Am 21.01.10 20:01, schrieb Alf P. Steinbach:
> * Diez B. Roggisch:
>> Am 21.01.10 19:48, schrieb Alf P. Steinbach:
>>> * Diez B. Roggisch:
>>>> Am 21.01.10 12:58, schrieb Alf P. Steinbach:
>>>>> * Stefan Behnel:
>>>>>> Alf P. Steinbach, 21.01.2010 11:38:
>>>>>>> * Carl Banks:
>>>>>>>> On Jan 20, 11:43 pm, Martin Drautzburg <Martin.Drautzb... at web.de>
>>>>>>> [snip]
>>>>>>>>> What I am really looking for is a way
>>>>>>>>>
>>>>>>>>> - to be able to call move(up)
>>>>>>>>> - having the "up" symbol only in the context of the function
>>>>>>>>> call
>>>>>>>> Short answer is, you can't do it.
>>>>>>>>
>>>>>>> On the contrary, it's not difficult to do.
>>>>>>>
>>>>>>> I provided an example in my answer to the OP (first reply in the
>>>>>>> thread).
>>>>>>
>>>>>> Erm, no, you didn't. You showed a) how to pass a string constant
>>>>>> into a
>>>>>> function and b) how to pass a value from a bound variable. None of
>>>>>> that is
>>>>>> helpful to the OP's problem.
>>>>>
>>>>> Perhaps look again at that example. It demonstrates exactly what
>>>>> the OP
>>>>> asks for.
>>>>
>>>> Perhaps look again at the requirements:
>>>>
>>>> """
>>>> - the parameter IS REALLY NOT A STRING, but a direction
>>>> """
>>>
>>> So?
>>
>> Oh please. You claim you provided exactly what the OP asked for. But
>> in the body of move, all you can do is to compare the direction
>> parameter tco "up", not to UP. So no, you provided *something*, but
>> not what the OP asked for.
>
> Pardon me for not taking you seriously or not getting the joke, if
> that's what it's meant as.

No joking, unless you started it somewhere earlier. The OP didn't want 
to compare to a string, yet your "example" forces him to exactly do 
that. If not, would you care to show us the fulfillment of "the 
parameter IS REALLY NOT A STRING, but a direction" in your example? Thanks.

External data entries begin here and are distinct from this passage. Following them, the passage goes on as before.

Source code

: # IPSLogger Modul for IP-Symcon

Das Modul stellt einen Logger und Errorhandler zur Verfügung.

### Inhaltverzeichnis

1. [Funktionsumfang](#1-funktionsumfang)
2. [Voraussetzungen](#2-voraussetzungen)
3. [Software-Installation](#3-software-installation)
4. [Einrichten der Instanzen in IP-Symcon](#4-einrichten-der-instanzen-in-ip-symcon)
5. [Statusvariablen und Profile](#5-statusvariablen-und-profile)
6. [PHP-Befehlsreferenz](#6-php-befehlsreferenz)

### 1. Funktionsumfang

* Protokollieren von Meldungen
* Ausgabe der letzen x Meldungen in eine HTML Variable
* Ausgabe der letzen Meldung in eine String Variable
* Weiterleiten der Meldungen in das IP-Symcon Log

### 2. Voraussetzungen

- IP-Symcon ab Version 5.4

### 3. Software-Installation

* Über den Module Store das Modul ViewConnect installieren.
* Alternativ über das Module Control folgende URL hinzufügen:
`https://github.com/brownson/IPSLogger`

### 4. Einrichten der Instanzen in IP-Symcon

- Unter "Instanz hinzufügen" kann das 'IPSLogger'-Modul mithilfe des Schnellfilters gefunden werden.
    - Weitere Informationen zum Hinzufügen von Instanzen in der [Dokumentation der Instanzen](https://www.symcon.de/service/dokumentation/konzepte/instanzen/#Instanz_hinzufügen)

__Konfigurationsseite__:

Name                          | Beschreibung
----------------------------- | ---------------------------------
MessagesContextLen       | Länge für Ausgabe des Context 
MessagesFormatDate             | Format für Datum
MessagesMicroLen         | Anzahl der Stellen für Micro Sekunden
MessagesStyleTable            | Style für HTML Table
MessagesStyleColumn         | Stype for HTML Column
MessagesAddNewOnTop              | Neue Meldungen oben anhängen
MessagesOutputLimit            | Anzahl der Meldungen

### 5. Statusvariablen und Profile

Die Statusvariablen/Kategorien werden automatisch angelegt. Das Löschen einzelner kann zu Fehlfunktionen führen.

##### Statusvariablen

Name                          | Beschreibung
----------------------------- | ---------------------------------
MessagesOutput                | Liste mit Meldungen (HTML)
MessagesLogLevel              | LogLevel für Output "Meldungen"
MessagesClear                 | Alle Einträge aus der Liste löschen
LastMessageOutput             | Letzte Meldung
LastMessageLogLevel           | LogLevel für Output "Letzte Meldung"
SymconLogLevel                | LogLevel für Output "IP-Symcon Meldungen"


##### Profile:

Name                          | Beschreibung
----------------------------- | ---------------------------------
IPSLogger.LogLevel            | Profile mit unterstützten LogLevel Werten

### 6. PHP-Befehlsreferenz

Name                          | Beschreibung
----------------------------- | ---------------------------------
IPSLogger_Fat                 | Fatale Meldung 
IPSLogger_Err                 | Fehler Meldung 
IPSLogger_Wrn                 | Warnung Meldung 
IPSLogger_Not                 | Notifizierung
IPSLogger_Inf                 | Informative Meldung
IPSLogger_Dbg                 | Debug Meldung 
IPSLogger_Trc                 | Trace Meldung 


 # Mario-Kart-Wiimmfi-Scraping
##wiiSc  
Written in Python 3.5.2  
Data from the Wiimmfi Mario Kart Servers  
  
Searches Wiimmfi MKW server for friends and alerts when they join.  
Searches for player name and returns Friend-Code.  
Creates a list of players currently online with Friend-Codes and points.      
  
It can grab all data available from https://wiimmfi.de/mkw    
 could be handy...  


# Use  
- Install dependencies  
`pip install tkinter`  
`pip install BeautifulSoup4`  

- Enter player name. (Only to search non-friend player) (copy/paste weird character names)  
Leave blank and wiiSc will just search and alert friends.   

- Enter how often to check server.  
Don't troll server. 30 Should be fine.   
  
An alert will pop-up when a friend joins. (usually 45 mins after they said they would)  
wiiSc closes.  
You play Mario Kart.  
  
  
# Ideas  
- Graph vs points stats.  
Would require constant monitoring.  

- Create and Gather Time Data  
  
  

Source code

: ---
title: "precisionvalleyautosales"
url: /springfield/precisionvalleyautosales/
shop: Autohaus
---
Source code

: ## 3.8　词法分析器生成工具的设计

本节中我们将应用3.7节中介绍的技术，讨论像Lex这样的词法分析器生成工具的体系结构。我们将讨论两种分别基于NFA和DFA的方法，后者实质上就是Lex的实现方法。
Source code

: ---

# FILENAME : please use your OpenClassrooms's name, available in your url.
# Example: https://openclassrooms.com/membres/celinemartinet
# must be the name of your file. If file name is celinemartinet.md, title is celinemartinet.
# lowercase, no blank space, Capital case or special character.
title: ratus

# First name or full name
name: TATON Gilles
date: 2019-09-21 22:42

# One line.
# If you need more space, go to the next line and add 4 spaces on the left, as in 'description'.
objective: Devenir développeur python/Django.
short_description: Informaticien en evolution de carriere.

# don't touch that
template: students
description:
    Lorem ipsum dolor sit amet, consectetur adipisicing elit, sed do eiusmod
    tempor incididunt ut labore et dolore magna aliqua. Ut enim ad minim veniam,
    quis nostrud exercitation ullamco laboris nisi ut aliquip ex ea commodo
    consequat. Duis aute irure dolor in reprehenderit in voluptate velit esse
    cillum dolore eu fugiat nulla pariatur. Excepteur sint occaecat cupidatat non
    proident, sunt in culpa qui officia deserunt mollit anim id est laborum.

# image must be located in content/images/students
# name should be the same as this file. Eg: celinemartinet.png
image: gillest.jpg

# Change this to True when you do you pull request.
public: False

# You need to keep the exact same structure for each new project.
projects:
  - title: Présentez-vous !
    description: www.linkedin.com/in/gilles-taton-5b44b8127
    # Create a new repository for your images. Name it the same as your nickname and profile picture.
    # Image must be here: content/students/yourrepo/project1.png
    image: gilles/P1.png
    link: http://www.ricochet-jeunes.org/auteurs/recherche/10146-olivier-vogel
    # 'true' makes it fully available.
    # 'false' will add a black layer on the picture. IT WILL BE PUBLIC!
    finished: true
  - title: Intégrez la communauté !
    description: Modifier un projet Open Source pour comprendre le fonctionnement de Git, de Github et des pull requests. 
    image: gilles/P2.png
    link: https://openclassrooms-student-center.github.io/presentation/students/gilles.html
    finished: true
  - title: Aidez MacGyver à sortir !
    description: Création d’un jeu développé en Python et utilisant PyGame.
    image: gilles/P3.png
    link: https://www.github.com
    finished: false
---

You see, it seems that you agreeing to be wrong is something your are so 
adamantly refusing to acknowledge that I'm inclined to believe that in 
the event of this really happen one day, a great rift in the very fabric 
of space and time would appear, and the world would end. If this 
conversation was in my native language and not in yours, I'd might give 
it a shot, just to see what really happens. But as it isn't, and I guess 
everybody else except you knows that your wrong - I wont.